Large Nontransplanted hepatocellular carcinoma in woodchucks: treatment with adenovirus-mediated delivery of interleukin-12/B7.1 genes.

Pützer BM, Stiewe T, Rödicker F, Schildgen O, Rühm S, Dirsch O, Fiedler M, Dahmen U, Tennant B, Scherer C, Graham FL, Roggendorf M.

Abstract


BACKGROUNG: Cytokine-based gene therapy strategies efficiently stimulate immune responses against many established transplanted tumors, leading to rejection of the tumor. In this study, we investigated the therapeutic potential of cancer immunotherapy in a clinically more relevant model, woodchucks with primary hepatocellular carcinomas induced by woodchuck hepatitis virus. METHODS: Large (2-5 cm), established intrahepatic tumors were given an injection once with 1 x 10(9) plaque-forming units of AdIL-12/B7.1, an adenovirus vector carrying genes for murine interleukin 12 and B7.1, or of AdEGFP, the control virus, and regression of the tumors was then monitored. Five animals were used in total. RESULTS: In four tumor-bearing animals, the antitumor response was assessed by autopsy and histologic analysis within 1-2 weeks after treatment. In all animals treated with AdIL-12/B7.1 therapy versus AdEGFP therapy, we observed substantial tumor regression (P =.006; two-sided unpaired Student's t test) accompanied by a massive infiltration of T lymphocytes. These tumors also contained increased levels of CD4(+) and CD8(+) T cells and interferon gamma (IFN gamma). In continuously growing tumor nodules given an injection of the control virus or in nontumoral liver, no such effects (i.e., tumor regression and increased levels of CD4(+) and CD8(+) T cells and IFN gamma) were detected.
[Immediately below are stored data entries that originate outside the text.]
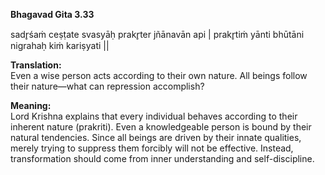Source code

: **Bhagavad Gita 3.33**

sadr̥śaṁ ceṣṭate svasyāḥ prakr̥ter jñānavān api |
prakr̥tiṁ yānti bhūtāni nigrahaḥ kiṁ kariṣyati ||

**Translation:**    
Even a wise person acts according to their own nature. All beings follow their nature—what can repression accomplish?     

**Meaning:**      
Lord Krishna explains that every individual behaves according to their inherent nature (prakriti). Even a knowledgeable person is bound by their natural tendencies. Since all beings are driven by their innate qualities, merely trying to suppress them forcibly will not be effective. Instead, transformation should come from inner understanding and self-discipline.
In the fifth animal, monitored for long-term antitumor efficacy by magnetic resonance imaging (MRI) after intratumoral vector administration by MRI guidance, the tumor was almost completely eliminated (> or = 95%) 7 weeks after treatment. CONCLUSION: Adenovirus vector-based immunotherapy appears to be an effective treatment of large nontransplanted (orthotopic) tumors that acquire malignant characteristics in a stepwise process, reflecting the real-world scenario of hepatocellular carcinoma in humans.